Discussing negotiation strategies, Manley said: “The American lawyers and mediators are big fans of ‘bracketed’ offers. So instead of making an offer of an amount it is more ‘if your client is willing to accept an offer in a bracket between $x – $y’, our client is willing to pay an amount in a bracket between $A – $B’. I’ve now mediated nearly 1000 cases since becoming an accredited mediator 25 years ago – but I’d not come across this before. There is a wholly different psychological approach to offers in brackets rather than precise amounts. It took a bit of working out and the moment of digression from brackets to specifics caused a lot of problems.”
Regarding the mediator’s role, Manley observed: “The mediation ended successfully but instead of either blind bids, crossover bids, or one of the ‘usual’ methods of breaking stalemate, the mediator was willing to convert from facilitation to active participation in determining the amount of damages.
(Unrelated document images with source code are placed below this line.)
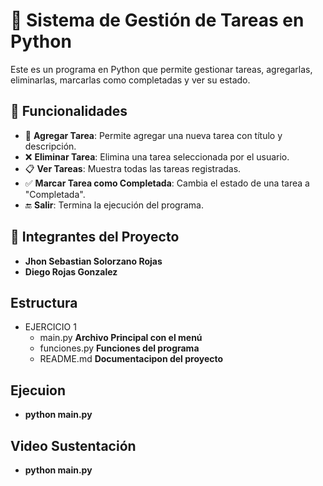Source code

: # 📌 Sistema de Gestión de Tareas en Python

Este es un programa en Python que permite gestionar tareas, agregarlas, eliminarlas, marcarlas como completadas y ver su estado.

## 🚀 Funcionalidades

- 📝 **Agregar Tarea**: Permite agregar una nueva tarea con título y descripción.
- ❌ **Eliminar Tarea**: Elimina una tarea seleccionada por el usuario.
- 📋 **Ver Tareas**: Muestra todas las tareas registradas.
- ✅ **Marcar Tarea como Completada**: Cambia el estado de una tarea a "Completada".
- 🔚 **Salir**: Termina la ejecución del programa.

## 🦾 Integrantes del Proyecto

- **Jhon Sebastian Solorzano Rojas**
- **Diego Rojas Gonzalez** 

## Estructura
- EJERCICIO 1
    - main.py **Archivo Principal con el menú**
    - funciones.py **Funciones del programa** 
    - README.md **Documentacipon del proyecto**

## Ejecuion
- **python main.py**

## Video Sustentación
- **python main.py**
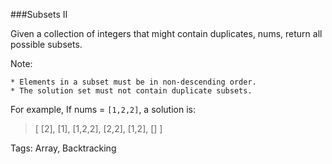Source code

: ###Subsets II

Given a collection of integers that might contain duplicates, nums, return all possible subsets.

Note:

    * Elements in a subset must be in non-descending order.
    * The solution set must not contain duplicate subsets.

For example,
If nums = `[1,2,2]`, a solution is: 

>[
>  [2],
>  [1],
>  [1,2,2],
>  [2,2],
>  [1,2],
>  []
>]

Tags: Array, Backtracking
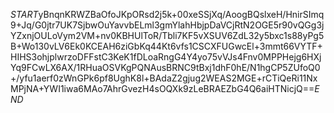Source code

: $START$yBnqnKRWZBaOfoJKpORsd2j5k+00xeSSjXq/AoogBQslxeH/HnirSImq9+Jq/G0jtr7UK7SjbwOuYavvbELml3gmYlahHbjpDaVCjRtN2OGE5r90vQGg3jYZxnjOULoVym2VM+nv0KBHUlToR/Tbli7KF5vXSUV6ZdL32y5bxc1s88yPg5B+Wo130vLV6Ek0KCEAH6ziGbKq44Kt6vfs1CSCXFUGwcEl+3mmt66VYTF+HIHS3ohjplwrzoDFFstC3KeK1fDLoaRngG4Y4yo75vVJs4Fnv0MPPHejg6HXjYq9FCwLX6AX/1RHuaOSVKgPQNAusBRNC9tBxj1dhF0hE/N1hgCP5ZUfoQ0+/yfu1aerf0zWnGPk6pf8UghK8l+BAdaZ2gjug2WEAS2MGE+rCTiQeRi11NxMPjNA+YWI1iwa6MAo7AhrGvezH4sOQXk9zLeBRAEZbG4Q6aiHTNicjQ==$END$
Not that far removed from Early Neutral Evaluation, it was a variation of Mediator non-binding evaluation of a claim with an element of ‘blind’ acceptance/offer which I found both novel, risky but very effective. I’m not sure how parties in disputes in the UK would be willing to embrace it but it certainly worked and I might at least offer it as part of my mediation practice going forwards.”
Reflecting on the challenges posed by time differences during the mediation, Manley concluded: “I enjoyed it. The time differences made life a bit tough for the clients – we had 4 different time zones to deal with – parties in Texas and Dubai and Lawyers in New York and here in the UK. So 9 hours difference at most. It made for a late night for some of us!”